A sweet shop owner receives a delivery of a decorative sweet. If the batch is not properly prepared then a significant proportion of the batch is fragile and can break when compressed with a small amount of pressure. The owner selects 16 sweets randomly from the delivery to test. If 2 or more of these sweets are fragile then she will return the batch to the manufacturer.

Imagine that the owner receives 400 sweets of which 87 are fragile (will break under a small amount of pressure). Give your answers to the following questions to 3 significant figures:

1. What is the probability that the owner finds no fragile sweets?

2. What is the probability that the owner finds exactly one fragile sweet?

3. What is the probability that the owner returns the batch?

My thinking is that both of these are combinations problems.
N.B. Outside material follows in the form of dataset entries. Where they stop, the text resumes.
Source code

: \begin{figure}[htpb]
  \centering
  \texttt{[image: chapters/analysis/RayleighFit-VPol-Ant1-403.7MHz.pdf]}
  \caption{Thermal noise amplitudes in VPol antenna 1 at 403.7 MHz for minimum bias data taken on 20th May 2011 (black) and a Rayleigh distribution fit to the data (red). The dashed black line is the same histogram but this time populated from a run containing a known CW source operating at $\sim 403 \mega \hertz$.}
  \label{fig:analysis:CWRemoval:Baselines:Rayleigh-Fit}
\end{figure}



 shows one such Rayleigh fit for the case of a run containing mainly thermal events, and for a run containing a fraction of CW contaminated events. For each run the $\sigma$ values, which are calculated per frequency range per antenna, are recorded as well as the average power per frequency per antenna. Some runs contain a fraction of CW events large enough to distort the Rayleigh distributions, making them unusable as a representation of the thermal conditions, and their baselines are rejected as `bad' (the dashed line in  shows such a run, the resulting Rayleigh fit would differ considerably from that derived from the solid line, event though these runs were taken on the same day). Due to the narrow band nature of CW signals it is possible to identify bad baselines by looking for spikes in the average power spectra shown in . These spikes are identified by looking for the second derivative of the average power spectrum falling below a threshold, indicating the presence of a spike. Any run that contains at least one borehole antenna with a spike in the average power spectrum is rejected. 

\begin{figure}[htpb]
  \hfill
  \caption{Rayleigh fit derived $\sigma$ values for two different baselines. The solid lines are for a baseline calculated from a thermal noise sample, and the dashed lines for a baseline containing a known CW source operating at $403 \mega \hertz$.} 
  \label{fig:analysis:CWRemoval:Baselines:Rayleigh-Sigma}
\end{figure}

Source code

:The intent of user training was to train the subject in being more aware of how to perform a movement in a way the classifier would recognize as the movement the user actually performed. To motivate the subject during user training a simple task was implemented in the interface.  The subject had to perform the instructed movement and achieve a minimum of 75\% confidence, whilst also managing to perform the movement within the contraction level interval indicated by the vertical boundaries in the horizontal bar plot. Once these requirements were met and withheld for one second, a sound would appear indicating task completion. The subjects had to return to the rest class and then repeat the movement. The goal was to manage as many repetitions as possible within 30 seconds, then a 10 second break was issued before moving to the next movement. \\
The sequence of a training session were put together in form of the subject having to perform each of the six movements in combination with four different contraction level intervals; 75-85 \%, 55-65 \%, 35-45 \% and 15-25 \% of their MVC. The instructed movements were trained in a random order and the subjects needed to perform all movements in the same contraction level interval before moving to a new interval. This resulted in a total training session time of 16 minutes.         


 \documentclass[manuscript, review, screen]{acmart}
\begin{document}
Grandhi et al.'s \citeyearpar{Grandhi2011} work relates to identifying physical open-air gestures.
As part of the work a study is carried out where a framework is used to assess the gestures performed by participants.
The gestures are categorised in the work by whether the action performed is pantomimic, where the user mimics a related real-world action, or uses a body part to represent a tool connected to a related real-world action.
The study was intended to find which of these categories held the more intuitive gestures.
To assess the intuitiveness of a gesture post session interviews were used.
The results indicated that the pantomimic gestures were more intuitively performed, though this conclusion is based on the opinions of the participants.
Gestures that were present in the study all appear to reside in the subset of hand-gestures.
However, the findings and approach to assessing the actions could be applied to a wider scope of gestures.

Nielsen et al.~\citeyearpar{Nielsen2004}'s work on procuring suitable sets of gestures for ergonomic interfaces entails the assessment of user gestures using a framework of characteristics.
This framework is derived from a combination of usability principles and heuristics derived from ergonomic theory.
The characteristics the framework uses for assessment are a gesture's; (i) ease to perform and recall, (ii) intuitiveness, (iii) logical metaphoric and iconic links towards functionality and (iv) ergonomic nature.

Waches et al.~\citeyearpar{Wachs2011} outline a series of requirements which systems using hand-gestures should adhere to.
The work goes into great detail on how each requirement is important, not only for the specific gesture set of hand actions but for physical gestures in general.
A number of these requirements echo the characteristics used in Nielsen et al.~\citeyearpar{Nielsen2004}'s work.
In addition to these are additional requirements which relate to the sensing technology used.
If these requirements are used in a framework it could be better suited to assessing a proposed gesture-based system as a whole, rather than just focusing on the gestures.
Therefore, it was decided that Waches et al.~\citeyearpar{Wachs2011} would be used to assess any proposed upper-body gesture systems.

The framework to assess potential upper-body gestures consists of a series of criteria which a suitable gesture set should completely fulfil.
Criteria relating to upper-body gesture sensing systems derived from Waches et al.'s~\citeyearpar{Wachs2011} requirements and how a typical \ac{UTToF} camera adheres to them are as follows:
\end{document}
For the first one, surely want to know how many ways there are of arranging 16 non-fragile sweets given 313 non-fragile sweets, and then we want to divide that by the total number of ways to arrange 16 sweets regardless of fragility. I.e. we want:

$$P(f=0) = \frac{313 \choose 16}{400 \choose 16}$$

$$ = 0.0181$$

(I'm assuming 3 significant figures starts from the first non-zero digit... is that right?)

For the second one, we essentially want to know how many different ways there are to choose 16 sweets out of a batch of 400 and get just 1 fragile sweet in there. To work that out we want:

$$313 \choose 15$$

Since we want to know how many distinct arrangments of the remaining 15 non-fragile sweets there are from the 313 non-fragile ones once we've already picked a fragile one. Assuming that each sweet is equally likely to be picked, our sample space is just the set of different possible combinations of 16 sweets out of 400. Thus,So, if 'f' stands for 'fragile sweet', we should have:

$$P(f = 1) = \frac{313 \choose 15 }{400 \choose 16}$$

$$ = 0.0009735015578820893 = 0.000973$$

For the third question, we are told that the owner returns the batch if two or more sweets are fragile, so we basically want to the union of the events wherein 2 fragile sweets are picked, 3 fragile sweets are picked... 16 fragile sweets are picked. To avoid calculating factorials for all of those, we could just calculate the probability that the owner gets 1 or less fragile sweet, and then the probability that we get 2 or more is just one minus that. So:

$$P(f\ge2) = 1 - P(f<2)$$

$$ = 1 - \frac{313 \choose 15}{400 \choose 16} + \frac{313 \choose 16}{400 \choose16}$$

which gives:

$$1 - 0.019104968073436004 = 0.980895031926564 = 0.981$$

So, answers are:

$$P(f = 0) = 0.0181$$

$$P(f = 1) = 0.000973$$

$$P(f \ge 2) = 0.981$$

Is my thinking right on these questions, or have I made a blunder (or several)? I am perhaps a little bit concerned that it is a lot less likely that the owner gets 1 fragile sweets 0. Let me know! I used the math.comb() function in python to get the relevant combinations.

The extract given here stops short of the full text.